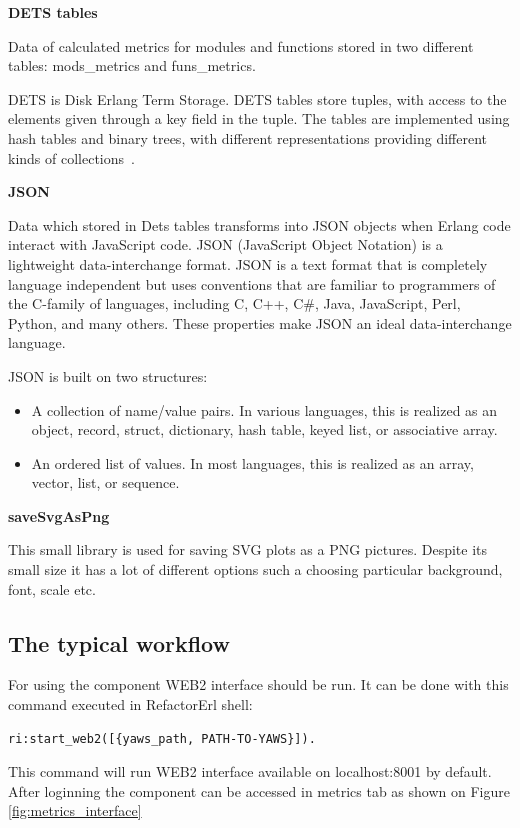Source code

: \textbf{DETS tables}

Data of calculated metrics for modules and functions stored in two different tables: mods\_metrics and funs\_metrics.

DETS is Disk Erlang Term Storage. DETS tables store tuples, with access to the elements given through a  key field in the tuple. The tables are implemented using hash tables and binary trees, with different representations providing different kinds of collections~\cite{erland_o'reilly}.

\textbf{JSON}

Data which stored in Dets tables transforms into JSON objects when Erlang code interact with JavaScript code.
JSON (JavaScript Object Notation) is a lightweight data-interchange format.
JSON is a text format that is completely language independent but uses conventions that are familiar to programmers of the C-family of languages, including C, C++, C\#, Java, JavaScript, Perl, Python, and many others. These properties make JSON an ideal data-interchange language.

JSON is built on two structures:
\begin{itemize}
	\item A collection of name/value pairs. In various languages, this is realized as an object, record, struct, dictionary, hash table, keyed list, or associative array.
	\item An ordered list of values. In most languages, this is realized as an array, vector, list, or sequence.
\end{itemize}

\textbf{saveSvgAsPng}

This small library is used for saving SVG plots as a PNG pictures. Despite its small size it has a lot of different options such a choosing particular background, font, scale etc. 

\subsection{The typical workflow}

For using the component WEB2 interface should be run. It can be done with this command executed in RefactorErl shell:

\begin{lstlisting}[frame=none, numbers=none]
	ri:start_web2([{yaws_path, PATH-TO-YAWS}]).
\end{lstlisting}

This command will run WEB2 interface available on localhost:8001 by default. After loginning the component can be accessed in metrics tab as shown on Figure \ref{fig:metrics_interface}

^^^^^^^^^^^^^^^^

■ Task to complete
Every line above should be output exactly, except for the pictures.

■ Written solution
Source code

: \textbf{DETS tables}

Data of calculated metrics for modules and functions stored in two different tables: mods\_metrics and funs\_metrics.

DETS is Disk Erlang Term Storage. DETS tables store tuples, with access to the elements given through a  key field in the tuple. The tables are implemented using hash tables and binary trees, with different representations providing different kinds of collections~\cite{erland_o'reilly}.

\textbf{JSON}

Data which stored in Dets tables transforms into JSON objects when Erlang code interact with JavaScript code.
JSON (JavaScript Object Notation) is a lightweight data-interchange format.
JSON is a text format that is completely language independent but uses conventions that are familiar to programmers of the C-family of languages, including C, C++, C\#, Java, JavaScript, Perl, Python, and many others. These properties make JSON an ideal data-interchange language.

JSON is built on two structures:
\begin{itemize}
	\item A collection of name/value pairs. In various languages, this is realized as an object, record, struct, dictionary, hash table, keyed list, or associative array.
	\item An ordered list of values. In most languages, this is realized as an array, vector, list, or sequence.
\end{itemize}

\textbf{saveSvgAsPng}

This small library is used for saving SVG plots as a PNG pictures. Despite its small size it has a lot of different options such a choosing particular background, font, scale etc. 

\subsection{The typical workflow}

For using the component WEB2 interface should be run. It can be done with this command executed in RefactorErl shell:

\begin{lstlisting}[frame=none, numbers=none]
	ri:start_web2([{yaws_path, PATH-TO-YAWS}]).
\end{lstlisting}

This command will run WEB2 interface available on localhost:8001 by default. After loginning the component can be accessed in metrics tab as shown on Figure \ref{fig:metrics_interface}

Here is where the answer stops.